I have one interface with many fields and other interface with almost all fields (just one less).

How in TypeScript without untyped unsafe crutches (<>, as, any, unknown and similar) can one exclude fields in object spread (so without enumerating every field I want to copy)?

interface A {
    fieldA: number;
    fieldB: string;
    fieldC: number;
    fieldD: string;
    fieldE: number;
    fieldF: string;
}

interface B {
    fieldA: number;
    fieldB: string;
    fieldC: number;
    fieldD: string;
    fieldE: number;
    // no fieldF here
}

const a: A = {
    fieldA: 1,
    fieldB: 'b',
    fieldC: 3,
    fieldD: 'd',
    fieldE: 5,
    fieldF: 'f'
}

const b: B = {
    ...a,
    fieldF: undefined
};

This doesn't compile, because fieldF is still present, only have a value of undefined.

Answer 1

If you don't mind an intermediate step, you can do something like this:

const { fieldF, ...everythingExceptF } = a;
const b: B = everythingExceptF;

This combines the spread and rest operators. The compiler seemed happy with this on my machine, and it gives me the result you'd expect.

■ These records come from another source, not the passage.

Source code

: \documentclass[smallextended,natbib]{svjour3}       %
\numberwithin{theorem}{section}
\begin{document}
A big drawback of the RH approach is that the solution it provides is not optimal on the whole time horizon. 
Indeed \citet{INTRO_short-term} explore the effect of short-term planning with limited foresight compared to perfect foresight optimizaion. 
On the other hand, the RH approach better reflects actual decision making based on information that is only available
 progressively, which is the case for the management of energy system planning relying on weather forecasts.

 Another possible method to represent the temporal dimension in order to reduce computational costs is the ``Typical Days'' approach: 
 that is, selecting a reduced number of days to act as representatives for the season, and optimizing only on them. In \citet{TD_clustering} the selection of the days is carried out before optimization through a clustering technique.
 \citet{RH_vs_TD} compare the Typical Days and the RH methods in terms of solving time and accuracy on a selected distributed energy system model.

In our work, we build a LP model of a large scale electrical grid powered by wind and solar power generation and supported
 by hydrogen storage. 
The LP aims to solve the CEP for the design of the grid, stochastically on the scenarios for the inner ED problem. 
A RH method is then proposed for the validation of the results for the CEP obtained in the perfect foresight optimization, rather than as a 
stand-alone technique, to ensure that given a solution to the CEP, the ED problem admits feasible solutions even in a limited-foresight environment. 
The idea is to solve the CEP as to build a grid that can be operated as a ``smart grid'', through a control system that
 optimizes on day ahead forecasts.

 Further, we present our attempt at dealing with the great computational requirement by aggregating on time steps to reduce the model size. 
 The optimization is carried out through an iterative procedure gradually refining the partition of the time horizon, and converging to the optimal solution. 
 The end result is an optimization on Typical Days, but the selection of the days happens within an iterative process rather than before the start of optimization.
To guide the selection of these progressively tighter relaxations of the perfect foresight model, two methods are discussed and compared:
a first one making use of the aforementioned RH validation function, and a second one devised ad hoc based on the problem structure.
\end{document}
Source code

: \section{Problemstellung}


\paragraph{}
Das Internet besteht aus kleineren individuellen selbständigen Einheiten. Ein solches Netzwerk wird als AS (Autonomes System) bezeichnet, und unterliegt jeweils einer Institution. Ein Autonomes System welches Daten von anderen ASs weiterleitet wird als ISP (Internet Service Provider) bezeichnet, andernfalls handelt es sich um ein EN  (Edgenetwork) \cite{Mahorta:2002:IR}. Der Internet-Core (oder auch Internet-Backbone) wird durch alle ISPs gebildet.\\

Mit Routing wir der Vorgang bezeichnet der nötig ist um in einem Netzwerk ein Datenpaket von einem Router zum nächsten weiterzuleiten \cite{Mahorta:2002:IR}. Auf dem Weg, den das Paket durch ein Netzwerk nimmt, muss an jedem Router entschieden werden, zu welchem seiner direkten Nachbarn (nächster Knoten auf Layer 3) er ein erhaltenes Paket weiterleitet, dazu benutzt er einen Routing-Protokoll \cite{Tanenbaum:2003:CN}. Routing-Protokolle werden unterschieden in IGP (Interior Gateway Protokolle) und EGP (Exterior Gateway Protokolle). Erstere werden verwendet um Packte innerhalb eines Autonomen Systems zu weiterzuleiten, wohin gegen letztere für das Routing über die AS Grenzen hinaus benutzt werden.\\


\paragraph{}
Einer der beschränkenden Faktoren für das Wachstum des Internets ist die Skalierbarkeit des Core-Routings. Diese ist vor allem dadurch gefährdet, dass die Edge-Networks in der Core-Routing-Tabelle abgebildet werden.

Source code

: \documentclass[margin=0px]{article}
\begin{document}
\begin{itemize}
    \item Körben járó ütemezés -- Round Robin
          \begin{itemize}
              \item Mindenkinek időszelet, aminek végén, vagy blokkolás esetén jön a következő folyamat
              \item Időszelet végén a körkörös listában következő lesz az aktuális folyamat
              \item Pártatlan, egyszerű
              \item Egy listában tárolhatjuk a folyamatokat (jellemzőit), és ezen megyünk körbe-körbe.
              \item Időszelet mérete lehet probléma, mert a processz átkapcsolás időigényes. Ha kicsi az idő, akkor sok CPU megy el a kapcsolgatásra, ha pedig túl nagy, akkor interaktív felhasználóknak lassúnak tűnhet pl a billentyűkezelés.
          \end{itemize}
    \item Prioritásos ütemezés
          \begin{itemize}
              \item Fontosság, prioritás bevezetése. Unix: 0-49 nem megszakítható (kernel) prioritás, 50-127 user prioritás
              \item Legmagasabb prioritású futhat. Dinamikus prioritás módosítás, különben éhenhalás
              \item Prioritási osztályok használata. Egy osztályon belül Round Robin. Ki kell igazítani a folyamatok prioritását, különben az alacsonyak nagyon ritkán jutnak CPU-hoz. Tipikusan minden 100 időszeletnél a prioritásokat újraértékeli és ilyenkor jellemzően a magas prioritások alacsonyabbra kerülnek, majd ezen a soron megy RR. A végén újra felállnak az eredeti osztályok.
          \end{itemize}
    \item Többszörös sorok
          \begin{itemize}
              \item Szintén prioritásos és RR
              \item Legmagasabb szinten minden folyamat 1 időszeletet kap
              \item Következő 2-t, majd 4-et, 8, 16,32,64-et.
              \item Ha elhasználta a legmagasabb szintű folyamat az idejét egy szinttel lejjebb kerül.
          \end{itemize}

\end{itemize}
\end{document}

Note: this will also create the constant fieldF, which you may or may not want. If you already need that name for some other reason in the same scope, you can reassign it like this:

const { fieldF: someOtherName, ...everythingExceptF } = a;

Answer 2

If you wan to remove the field you can:

const copy: A = {
    ...a
};

delete copy.fieldF;

const b: B = copy;

But you don't have to:

const b: B = {
    ...a
};

Compiler is ok with it.